Tonight she would not respond to our attempts to wake her up, and she could not take down her pills or oils. For goodness sakes, she couldn’t even hold her own head up. I looked at David, he looked at me, “It might be time for a nasal tube.” His response was some sort of denial. Who can blame him… I’ve denied it for several weeks myself. She so much more aware at times, and others she’s just so out of it. It’s hard to balance anything when it’s always changing and so up in the air. Humans want structure. We crave routine. Cancer will cure you of your need for it, I assure you. I’m just so bummed about the recent decline. We need more time.

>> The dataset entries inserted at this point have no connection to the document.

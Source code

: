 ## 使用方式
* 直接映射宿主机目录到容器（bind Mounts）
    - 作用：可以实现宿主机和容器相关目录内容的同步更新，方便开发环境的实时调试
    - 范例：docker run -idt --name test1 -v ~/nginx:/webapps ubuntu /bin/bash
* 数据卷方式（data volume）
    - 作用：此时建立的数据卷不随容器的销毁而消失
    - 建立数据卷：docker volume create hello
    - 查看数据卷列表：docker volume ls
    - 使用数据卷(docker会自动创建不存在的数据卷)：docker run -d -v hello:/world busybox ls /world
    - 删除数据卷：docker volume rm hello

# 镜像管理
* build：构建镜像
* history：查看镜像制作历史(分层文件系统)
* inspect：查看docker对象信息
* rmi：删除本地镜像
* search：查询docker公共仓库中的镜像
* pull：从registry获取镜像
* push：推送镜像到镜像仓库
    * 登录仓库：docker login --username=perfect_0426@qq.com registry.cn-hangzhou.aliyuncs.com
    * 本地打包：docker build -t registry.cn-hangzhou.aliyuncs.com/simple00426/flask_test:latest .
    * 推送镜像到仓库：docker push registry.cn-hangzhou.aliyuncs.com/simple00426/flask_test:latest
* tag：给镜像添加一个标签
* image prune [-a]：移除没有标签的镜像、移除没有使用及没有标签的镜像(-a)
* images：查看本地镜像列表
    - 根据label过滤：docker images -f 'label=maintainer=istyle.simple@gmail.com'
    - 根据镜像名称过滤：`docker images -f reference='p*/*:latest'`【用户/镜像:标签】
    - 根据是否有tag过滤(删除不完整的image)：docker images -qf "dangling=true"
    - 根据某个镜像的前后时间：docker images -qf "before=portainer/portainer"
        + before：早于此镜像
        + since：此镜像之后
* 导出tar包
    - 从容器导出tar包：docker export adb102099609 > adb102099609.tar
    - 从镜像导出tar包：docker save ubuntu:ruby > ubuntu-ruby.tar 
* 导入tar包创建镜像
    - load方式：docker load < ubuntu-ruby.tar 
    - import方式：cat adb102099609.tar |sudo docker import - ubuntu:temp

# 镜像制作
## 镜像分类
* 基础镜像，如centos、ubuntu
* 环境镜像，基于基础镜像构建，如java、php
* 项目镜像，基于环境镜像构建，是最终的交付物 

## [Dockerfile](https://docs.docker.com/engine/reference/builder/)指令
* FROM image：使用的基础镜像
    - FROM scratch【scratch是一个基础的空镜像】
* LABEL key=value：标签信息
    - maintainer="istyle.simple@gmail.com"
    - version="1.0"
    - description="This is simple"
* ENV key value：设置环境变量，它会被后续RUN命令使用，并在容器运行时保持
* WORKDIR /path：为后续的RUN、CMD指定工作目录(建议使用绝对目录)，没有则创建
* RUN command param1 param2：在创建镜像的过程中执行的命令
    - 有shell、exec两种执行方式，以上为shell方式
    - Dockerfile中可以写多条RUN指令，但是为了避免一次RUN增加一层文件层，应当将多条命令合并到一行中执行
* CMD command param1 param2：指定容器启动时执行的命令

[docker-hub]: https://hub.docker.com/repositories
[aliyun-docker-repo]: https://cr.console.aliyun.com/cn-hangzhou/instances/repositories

This nighttime delirium is common for Katherine lately though. Night times are harder for her. After a day full of anxieties over anything and everything you could imagine, she is just done. She fears the night. She fears it so much that she asks for it from the moment she wakes up, until the moment she goes to bed. Just so it could be done with and she won’t have to worry about it anymore. Almost like she wants to face it head on. After all of that stress, all day, she knocks out early and wakes up around 3 AM wondering what the heck happened. Scared. This is a routine. A new routine.
Well, I hope she wakes up at 3 AM again this time. That means she is still aware. We can take her in our arms and move her into our bed. Hug her. Tuck her in. Snuggle. And fall back to sleep. This means we get another day, because sadly, and according to the “rule book” on #DIPG, one day she won’t wake up this way. The way we now call “normal”. She will appear comatose, but she will continue to be aware cognitively. She will wonder why she can’t see, hear or feel us. She won’t be able to communicate this to us, nor will we be able to comfort her in any way. This child we are supposed to protect will suffer worse than any of us could imagine. She will get a punishment worse than any judge and jury could ever possibly hand down onto the hardest of criminals. And all because she’s a child, and not an adult, and because her cancer is deemed rare, and not valuable enough to invest in financially.
This is Diffuse Intrinsic Pontine Glioma. This is why we are angry. And this is why we will continue to fight.